A government unlike any previous one in the history of the State is finally expected to emerge next week, assuming Fianna Fáil does not succumb to a panic attack over water at the last moment. The big question is will it work.
As we are entering new territory, there is no way of knowing whether a minority government underpinned by the main opposition party will usher in a new way of doing politics or lead to political paralysis with potentially disastrous implications for the Irish people.
Fine Gael and Fianna Fáil are both taking a huge risk by agreeing to put in place a minority government whose day-to-day existence will be at the mercy of the Dáil. However, the only alternative at this stage is another election.
For Fine Gael the big danger is that they will be held hostage by Fianna Fáil and a variety of Independents and that the concessions already made on water are a sign of things to come. It is difficult enough for a party in government to retain public support while implementing its own policies but having to preside over policies dictated by the opposition could prove impossible.
On a personal level it is going to be hard for Fine Gael to swallow the prospect of Independent TD Shane Ross being in the cabinet, assuming the Independent Alliance nominate him for a position. After the election Ross publicly described Enda Kenny as “a political corpse” (he did later say he regretted the description had caused offence). It will be interesting to see how the two get on if they are in government together.
Aside from personal relations the question will also arise for the Independent Alliance about how it proposes to deal with collective cabinet responsibility, given its previous rejection of it as a policy.
National outrage
Another factor that could fatally undermine the credibility of a minority government is the kind of deals done with Independents to win their support. A range of constituency deals for individual TDs, particularly expensive ones involving hospital services, have the capacity to provoke national outrage.
The crucial difficulty is how a minority government will stand up to the pressure imposed on it by a variety of interest groups competing for the allocation of State resources. If it starts off with a series of constituency deals dictated by blatant political considerations, a bad precedent will have been set.
The greatest challenge facing any government is how to devise policies that serve the common good, rather than being dictated to by the most powerful interest groups in society.
Governments with secure majorities have often failed to do this in the past. One of the primary reasons for the financial crash was the failure to stand up to powerful interests in the construction industry and banking, allied to the pressures of social partnership that led to benchmarking and the erosion of the tax base.

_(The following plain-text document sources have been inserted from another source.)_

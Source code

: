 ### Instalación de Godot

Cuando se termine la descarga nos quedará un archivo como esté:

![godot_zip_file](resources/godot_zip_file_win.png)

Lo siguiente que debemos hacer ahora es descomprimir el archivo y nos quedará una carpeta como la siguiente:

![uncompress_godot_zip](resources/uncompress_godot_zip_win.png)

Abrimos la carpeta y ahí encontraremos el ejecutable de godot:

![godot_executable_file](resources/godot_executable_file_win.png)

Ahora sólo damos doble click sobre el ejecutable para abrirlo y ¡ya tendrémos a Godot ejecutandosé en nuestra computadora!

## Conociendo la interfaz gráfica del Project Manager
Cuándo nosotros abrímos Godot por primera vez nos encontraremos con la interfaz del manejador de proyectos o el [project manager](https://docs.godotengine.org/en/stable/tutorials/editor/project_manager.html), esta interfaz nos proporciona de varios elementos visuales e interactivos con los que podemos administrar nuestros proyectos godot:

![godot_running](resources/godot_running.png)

Micheál Martin’s thesis is that the minority government will actually be able to do things better, a view which is now going to be put to the test.
It is arguable that minority government will pose an even bigger challenge to Fianna Fáil than to Fine Gael. All governments have to live with the fact that the benefits of office inevitably bring with them the downside of having to implement unpopular decisions.
It is one thing for a government to endure unpopularity for implementing its policies but how an opposition party is going to cope with having to take the blame for the government’s actions is another thing entirely.
It is this prospect that appears to have spooked the Fianna Fáil negotiators as the shape of a deal on Irish Water emerged in recent days. In the great scheme of things water is a relatively minor issue but the agonising over it over the last while could be an indicator of things to come on bigger issues.
For all that, a minority government could change for good the way politics operates. It will give the full Dáil the kind of input into decision-making that has been sadly lacking down the years.
The first meeting of the select Dáil committee on housing and homelessness during the week was probably a harbinger of things to come. When the 14 members of the committee gathered on Wednesday afternoon the first item on the agenda was the election of a chairman.
Given that Fine Gael had just three of the 14 members of the committee, with Fianna Fáil also having three, Sinn Féin two, Labour one, the AAA-PBP one and four Independents, it was an open question about who would get the chair.
The two nominees for the post were John Curran of Fianna Fáil and Eoin Ó Broin of Sinn Féin. Fine Gael didn’t nominate anybody.
New alliances
Curran was eventually elected by eight votes to six, getting the backing of his own party as well as from Fine Gael, Labour and Galway East TD Seán Canney, a member of the Independent Alliance. Sinn Féin had the support of the AAA-PBP, Mick Wallace, Maureen O’Sullivan and new Clare Independent Michael Harty.
There had clearly been some chat in advance of the vote between Fine Gael and Fianna Fáil, and what was notable was that the mainstream parties with the support of Canney managed to see off the Sinn Féin challenge.
“The minority government is working already,” said Ruth Coppinger of the AAA.
What the election of Curran demonstrated was that TDs are capable of adapting to circumstances and forming new alliances as required. Whether they can do it on a consistent basis to deliver good government is the challenge ahead.